Puppeteer is a Node.js package released by the Chrome development team in 2017, along with Headless Chrome. Used to simulate the running of Chrome. It provides a high-level API to control headless Chrome or Chromium via the DevTools protocol, and it can also be configured to use full (non-headless) Chrome or Chromium.
Before learning about Puppeteer, let’s take a look at Chrome DevTool Protocol and Headless Chrome.
What is Chrome DevTool Protocol
- CDP is based on WebSocket and uses WebSocket to realize fast data channel with browser kernel.
- CDP is divided into multiple domains (DOM, Debugger, Network, Profiler, Console…). Each domain defines related Commands and Events.
- Some tools can be used to debug and analyze Chrome based on CDP. For example, the Chrome Developer Tool is implemented based on CDP.
- Many useful tools are implemented based on CDP, such as Chrome Developer Tools, Chrome-remote-Interface, Puppeteer, etc.
What is Headless Chrome
- You can run Chrome in an unbounded environment.

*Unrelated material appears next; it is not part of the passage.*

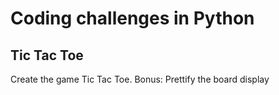 # Coding challenges in Python

## Tic Tac Toe
Create the game Tic Tac Toe.
Bonus: Prettify the board display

- Operate Chrome from the command line or programming language.
- Without human intervention, operation is more stable.
- Start Chrome in Headless mode by adding the parameter “headless” when you start Chrome.
- Click here to see what parameters chrome can add when it starts.
Headless Chrome is a feature-free version of the Chrome browser that allows you to run applications using all of Chrome’s supported features without having to open the browser.
What is the Puppeteer
- Puppeteer is the Node.js tool engine.
- Puppeteer provides a series of apis that control the behavior of Chromium/Chrome through the Chrome DevTools Protocol.
- Puppeteer, by default, starts Chrome with headless. You can also start Chrome with an interface using parameters.
- Puppeteer is bound to the latest Chromium version by default, and can be bound to a different version by itself.
- Puppeteer allows us to communicate with the browser without knowing too much about the underlying CDP protocol.
What can Puppeteer do
Official: Most of the things you can do manually in a browser can be done with Puppeteer! Example:
- Generate screen captures and PDF of the page.
- Crawl SPA or SSR sites.
- Automated form submission, UI testing, keyboard input, etc.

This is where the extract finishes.